Progress isn’t all one way: we can and do slip and slide back and forth between these stages. Although relationships at work tend to be more muted than personal ones, that doesn’t mean they don’t go through the same stages in the same way and for the same reasons. And, if the following descriptions seem rather flamboyant for the world of work, it is as well to be able to recognise the stages clearly when they do show up in work.
The power struggle stage can be exhausting to maintain and one of the functions of the dead zone is to provide a space where the parties can retire and lick their wounds.
It’s important to recognise that both parties want the business relationship to continue, but they don’t know how—or are unwilling to dare—to take the next step, the step out of the dead zone. So, it’s a place of inauthenticity, characterised by withdrawal and deadness. The relationship might appear to be successful, but we don’t feel successful in it and even this can often only be achieved with hard work.
This is where we need to deal with the deeper blocks we use to inhibit success. As with all the stages of a business relationship (except honeymoon), the relationship can be experienced in a number of ways. Here are three of the more common.
This is the epitome of inauthenticity, where we are “going through the motions”, doing the right thing for the wrong reasons, “acting it” rather than “being it”.
I used to work with Desmond in a London pub where we were barmen. He was amongst the better staff: quick, efficient, he’d always give you the right change, and he was always affable and friendly. The trouble was that he had a little habit of saying, when he asked for the money, “that’ll be forty four coins of the realm, please”. (Yes, it was that long ago.) The very first time one heard this, it might raise a slight smile; after ten or more times in one evening, it was getting wearing and, after three months, homicide-inducing.

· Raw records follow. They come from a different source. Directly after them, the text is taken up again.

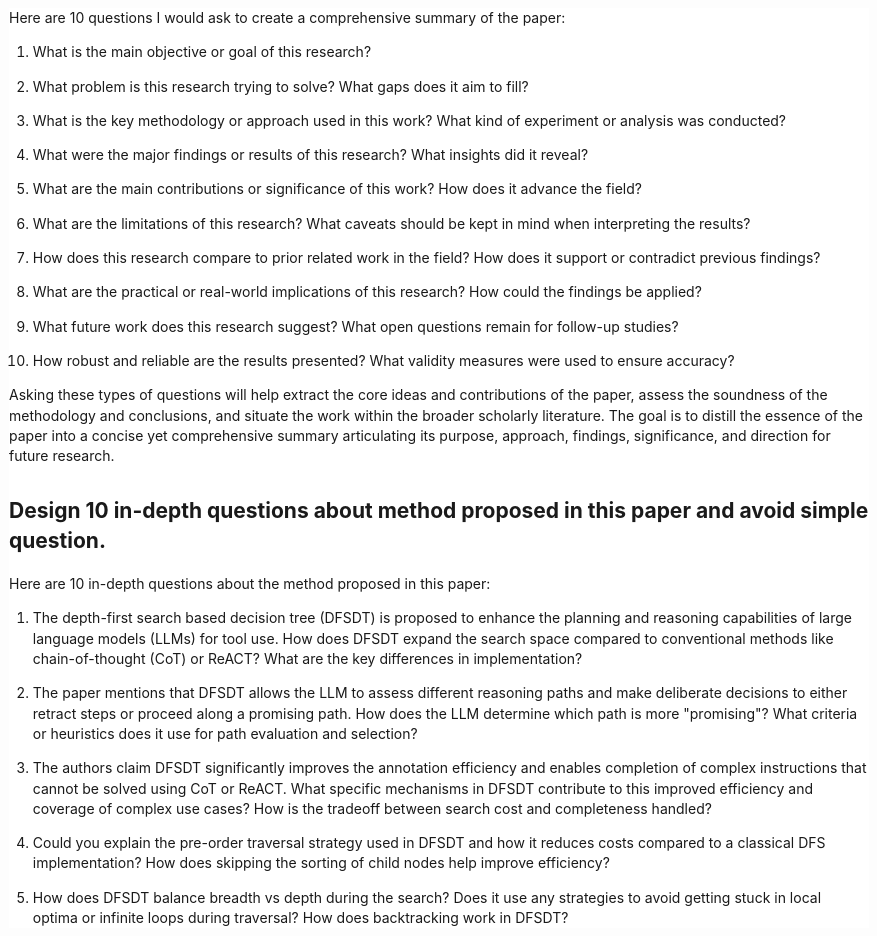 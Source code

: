 Here are 10 questions I would ask to create a comprehensive summary of the paper:

1. What is the main objective or goal of this research? 

2. What problem is this research trying to solve? What gaps does it aim to fill?

3. What is the key methodology or approach used in this work? What kind of experiment or analysis was conducted?

4. What were the major findings or results of this research? What insights did it reveal?

5. What are the main contributions or significance of this work? How does it advance the field?

6. What are the limitations of this research? What caveats should be kept in mind when interpreting the results?

7. How does this research compare to prior related work in the field? How does it support or contradict previous findings? 

8. What are the practical or real-world implications of this research? How could the findings be applied?

9. What future work does this research suggest? What open questions remain for follow-up studies?

10. How robust and reliable are the results presented? What validity measures were used to ensure accuracy?

Asking these types of questions will help extract the core ideas and contributions of the paper, assess the soundness of the methodology and conclusions, and situate the work within the broader scholarly literature. The goal is to distill the essence of the paper into a concise yet comprehensive summary articulating its purpose, approach, findings, significance, and direction for future research.


## Design 10 in-depth questions about method proposed in this paper and avoid simple question.

 Here are 10 in-depth questions about the method proposed in this paper:

1. The depth-first search based decision tree (DFSDT) is proposed to enhance the planning and reasoning capabilities of large language models (LLMs) for tool use. How does DFSDT expand the search space compared to conventional methods like chain-of-thought (CoT) or ReACT? What are the key differences in implementation?

2. The paper mentions that DFSDT allows the LLM to assess different reasoning paths and make deliberate decisions to either retract steps or proceed along a promising path. How does the LLM determine which path is more "promising"? What criteria or heuristics does it use for path evaluation and selection? 

3. The authors claim DFSDT significantly improves the annotation efficiency and enables completion of complex instructions that cannot be solved using CoT or ReACT. What specific mechanisms in DFSDT contribute to this improved efficiency and coverage of complex use cases? How is the tradeoff between search cost and completeness handled?

4. Could you explain the pre-order traversal strategy used in DFSDT and how it reduces costs compared to a classical DFS implementation? How does skipping the sorting of child nodes help improve efficiency?

5. How does DFSDT balance breadth vs depth during the search? Does it use any strategies to avoid getting stuck in local optima or infinite loops during traversal? How does backtracking work in DFSDT?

It was the clear inauthenticity of the way Desmond related to the customers that grated. It encouraged one to find further ‘faults’ and soon anything in his manner, however normal, became suspect. One rapidly came to the conclusion that, rather than being a barman, he was someone playing the role of a barman.
Of course, in all organisations, there are legal obligations on managers that they require all staff to abide by regulations regarding health and safety, as well as many other spheres of activity, such as finance. The directors of most organisations have a duty to act in the best interests of the organisation, ultimately to ensure its preservation, and this shows up in requirements that staff comply with rules and procedures which determine how the business operates and how people work within it.
It makes sense, for efficiency, that staff are given roles (job descriptions) which should ensure they know what they are supposed to be doing. In some organisations, such as those in the health sector, compliance with roles, rules and duties can literally be a matter of life and death. None of any of this implies that the organisations are in the dead zone. The roles, rules and duties have clear purposes and are often essential.
Where there is a likelihood that a business relationship is sliding into the dead zone, it will be when rules are being followed for their own sake, where people are complying with them rather than doing what’s most useful. Desmond, in the example, decided that he had to act and talk in certain ways in his relationships with customers.
Roger ran a small business offering consultancy services. It was important that written material, particularly proposals, was as good as possible, so there was a rule that he had to review such documents before they were sent. By and large, his review always made some improvements and was therefore welcome. However, he couldn’t leave it at that, and insisted on seeing not only the revised document, but in reviewing it four, five even six times. Assuredly, it was no better after six reviews than it had been after two.
Roger seemed to be stuck in his own rule that he couldn’t get out of. That it was a real rule would be only too clear if a document had gone out without his final say so: there would be hell to pay. However minor, this was a perfect illustration of the way Roger’s relationships with his staff were dead.
is to see that making the rules more important than the purpose of the working relationship will make it harder to achieve that purpose. To commit to the success of the relationship, you only have to have an intention to make the working relationship more important than petty rules. In other words, by being authentic, saying what you really think and trusting others enough to share your needs, you can make progress (see also Fear of the next step below).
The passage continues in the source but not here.